Find the string "check" in the listing and report every line that has it.

++++ INFORMATION SHOWN

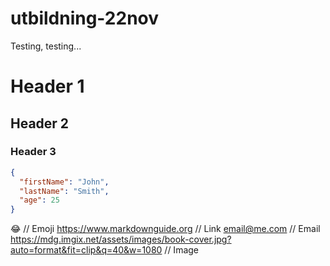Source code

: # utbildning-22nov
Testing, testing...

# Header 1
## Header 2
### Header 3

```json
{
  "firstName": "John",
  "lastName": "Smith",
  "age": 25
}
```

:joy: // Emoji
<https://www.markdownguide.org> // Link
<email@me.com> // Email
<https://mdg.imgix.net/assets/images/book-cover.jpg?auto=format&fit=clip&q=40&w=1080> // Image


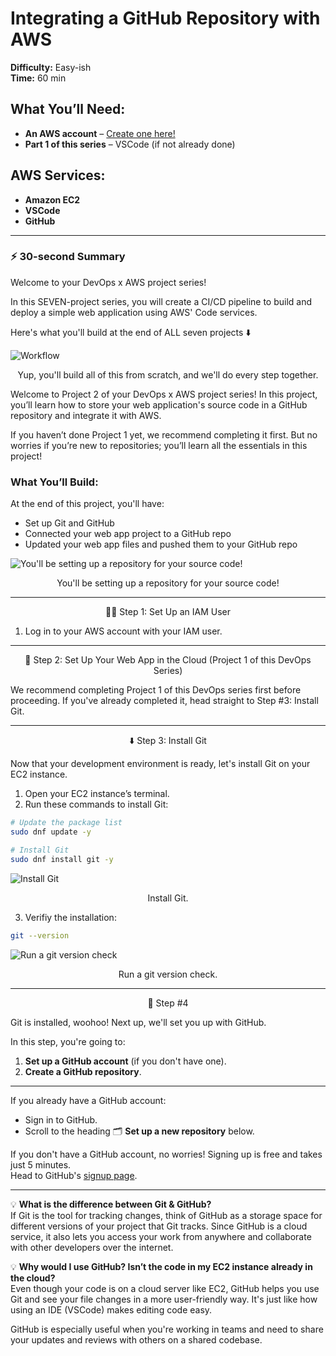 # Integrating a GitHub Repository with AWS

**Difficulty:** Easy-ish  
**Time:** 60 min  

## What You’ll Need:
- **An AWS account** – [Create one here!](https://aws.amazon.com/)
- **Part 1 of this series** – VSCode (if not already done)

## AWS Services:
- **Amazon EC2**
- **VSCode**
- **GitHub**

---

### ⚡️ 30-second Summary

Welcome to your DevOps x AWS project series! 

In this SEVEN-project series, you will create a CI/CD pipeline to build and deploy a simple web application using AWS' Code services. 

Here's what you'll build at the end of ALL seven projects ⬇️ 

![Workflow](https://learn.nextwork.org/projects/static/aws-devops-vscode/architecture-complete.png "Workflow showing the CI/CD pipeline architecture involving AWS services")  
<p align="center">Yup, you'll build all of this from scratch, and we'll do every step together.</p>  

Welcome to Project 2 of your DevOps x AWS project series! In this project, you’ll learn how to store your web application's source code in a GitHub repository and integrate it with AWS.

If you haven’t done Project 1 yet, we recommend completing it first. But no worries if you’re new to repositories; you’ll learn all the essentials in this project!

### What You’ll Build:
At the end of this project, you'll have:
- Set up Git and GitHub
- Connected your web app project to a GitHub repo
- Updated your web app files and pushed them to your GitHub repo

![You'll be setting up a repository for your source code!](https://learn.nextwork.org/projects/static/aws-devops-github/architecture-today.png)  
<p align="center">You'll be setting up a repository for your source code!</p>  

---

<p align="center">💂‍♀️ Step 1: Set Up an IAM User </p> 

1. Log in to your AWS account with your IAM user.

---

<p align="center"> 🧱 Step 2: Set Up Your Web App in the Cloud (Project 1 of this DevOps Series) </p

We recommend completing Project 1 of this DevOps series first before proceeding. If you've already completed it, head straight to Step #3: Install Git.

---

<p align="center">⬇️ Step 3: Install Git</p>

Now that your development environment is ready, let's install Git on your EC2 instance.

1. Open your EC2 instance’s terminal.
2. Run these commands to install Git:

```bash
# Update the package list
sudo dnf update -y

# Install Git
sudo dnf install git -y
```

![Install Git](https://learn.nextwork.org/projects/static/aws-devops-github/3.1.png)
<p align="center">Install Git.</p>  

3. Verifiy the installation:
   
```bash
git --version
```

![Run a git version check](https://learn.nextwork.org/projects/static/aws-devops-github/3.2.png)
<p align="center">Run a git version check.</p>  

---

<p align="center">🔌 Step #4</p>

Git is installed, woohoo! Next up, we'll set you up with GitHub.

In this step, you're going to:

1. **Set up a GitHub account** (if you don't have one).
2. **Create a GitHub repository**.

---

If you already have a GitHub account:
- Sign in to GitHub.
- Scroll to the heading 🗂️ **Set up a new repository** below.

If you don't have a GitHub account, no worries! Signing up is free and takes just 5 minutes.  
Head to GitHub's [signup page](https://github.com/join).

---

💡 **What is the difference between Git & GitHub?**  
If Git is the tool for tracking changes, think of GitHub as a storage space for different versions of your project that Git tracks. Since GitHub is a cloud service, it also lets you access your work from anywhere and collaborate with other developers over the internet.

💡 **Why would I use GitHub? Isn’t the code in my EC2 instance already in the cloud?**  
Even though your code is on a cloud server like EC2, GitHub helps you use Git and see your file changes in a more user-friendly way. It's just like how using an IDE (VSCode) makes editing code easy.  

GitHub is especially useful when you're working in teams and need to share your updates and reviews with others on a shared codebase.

++++++++
++++ INFORMATION SHOWN

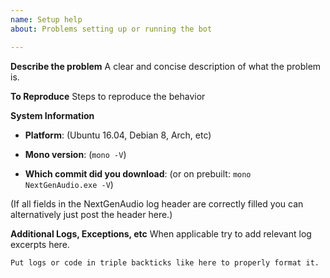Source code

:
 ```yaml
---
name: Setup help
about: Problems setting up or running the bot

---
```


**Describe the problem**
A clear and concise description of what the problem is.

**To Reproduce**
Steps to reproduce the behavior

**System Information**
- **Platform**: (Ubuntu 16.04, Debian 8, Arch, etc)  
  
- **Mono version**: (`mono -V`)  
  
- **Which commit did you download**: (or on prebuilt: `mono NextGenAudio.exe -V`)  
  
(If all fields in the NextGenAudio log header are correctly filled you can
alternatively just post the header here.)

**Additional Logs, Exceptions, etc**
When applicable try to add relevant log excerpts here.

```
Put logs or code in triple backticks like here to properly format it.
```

++++++++

**ANSWER AREA:**
![Run a git version check](https://learn.nextwork.org/projects/static/aws-devops-github/3.2.png)
<p align="center">Run a git version check.</p>  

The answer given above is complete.